### TASK REQUIREMENTS
In the records below, begin at the line that has "Research methodology is" and stop after the line that has "understanding and interpretation."; quote those lines verbatim and nothing more.

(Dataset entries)
....................

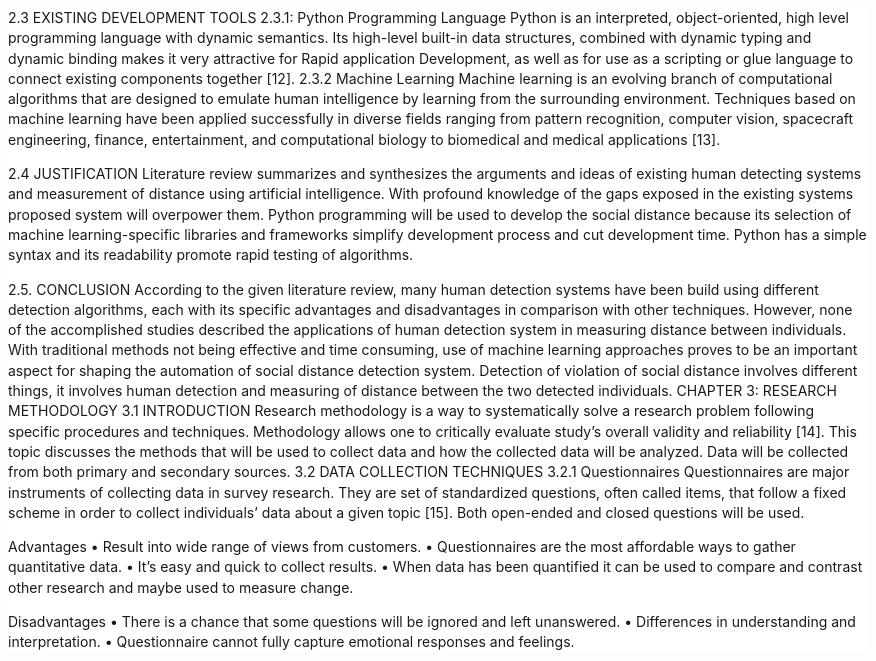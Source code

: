 2.3 EXISTING DEVELOPMENT TOOLS
2.3.1: Python Programming Language
Python is an interpreted, object-oriented, high level programming language with dynamic semantics. Its high-level built-in data structures, combined with dynamic typing and dynamic binding makes it very attractive for Rapid application Development, as well as for use as a scripting or glue language to connect existing components together [12].
2.3.2 Machine Learning
Machine learning is an evolving branch of computational algorithms that are designed to emulate human intelligence by learning from the surrounding environment. Techniques based on machine learning have been applied successfully in diverse fields ranging from pattern recognition, computer vision, spacecraft engineering, finance, entertainment, and computational biology to biomedical and medical applications [13].

2.4 JUSTIFICATION
Literature review summarizes and synthesizes the arguments and ideas of existing human detecting systems and measurement of distance using artificial intelligence. With profound knowledge of the gaps exposed in the existing systems proposed system will overpower them.
Python programming will be used to develop the social distance because its selection of machine learning-specific libraries and frameworks simplify development process and cut development time. Python has a simple syntax and its readability promote rapid testing of algorithms.

2.5.  CONCLUSION
According to the given literature review, many human detection systems have been build using different detection algorithms, each with its specific advantages and disadvantages in comparison with other techniques. However, none of the accomplished studies described the applications of human detection system in measuring distance between individuals.
With traditional methods not being effective and time consuming, use of machine learning approaches proves to be an important aspect for shaping the automation of social distance detection system. Detection of violation of social distance involves different things, it involves human detection and measuring of distance between the two detected individuals.
CHAPTER 3: RESEARCH METHODOLOGY
3.1 INTRODUCTION
Research methodology is a way to systematically solve a research problem following specific procedures and techniques. Methodology allows one to critically evaluate study’s overall validity and reliability [14].
This topic discusses the methods that will be used to collect data and how the collected data will be analyzed. Data will be collected from both primary and secondary sources.
3.2 DATA COLLECTION TECHNIQUES
3.2.1 Questionnaires
Questionnaires are major instruments of collecting data in survey research. They are set of standardized questions, often called items, that follow a fixed scheme in order to collect individuals’ data about a given topic [15].  Both open-ended and closed questions will be used.

Advantages
•	Result into wide range of views from customers.
•	Questionnaires are the most affordable ways to gather quantitative data.
•	It’s easy and quick to collect results.
•	When data has been quantified it can be used to compare and contrast other research and maybe used to measure change.


Disadvantages
•	There is a chance that some questions will be ignored and left unanswered.
•	Differences in understanding and interpretation.
•	Questionnaire cannot fully capture emotional responses and feelings.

....................

### WRITTEN ANSWER
Research methodology is a way to systematically solve a research problem following specific procedures and techniques. Methodology allows one to critically evaluate study’s overall validity and reliability [14].
This topic discusses the methods that will be used to collect data and how the collected data will be analyzed. Data will be collected from both primary and secondary sources.
3.2 DATA COLLECTION TECHNIQUES
3.2.1 Questionnaires
Questionnaires are major instruments of collecting data in survey research. They are set of standardized questions, often called items, that follow a fixed scheme in order to collect individuals’ data about a given topic [15].  Both open-ended and closed questions will be used.

Advantages
•	Result into wide range of views from customers.
•	Questionnaires are the most affordable ways to gather quantitative data.
•	It’s easy and quick to collect results.
•	When data has been quantified it can be used to compare and contrast other research and maybe used to measure change.


Disadvantages
•	There is a chance that some questions will be ignored and left unanswered.
•	Differences in understanding and interpretation.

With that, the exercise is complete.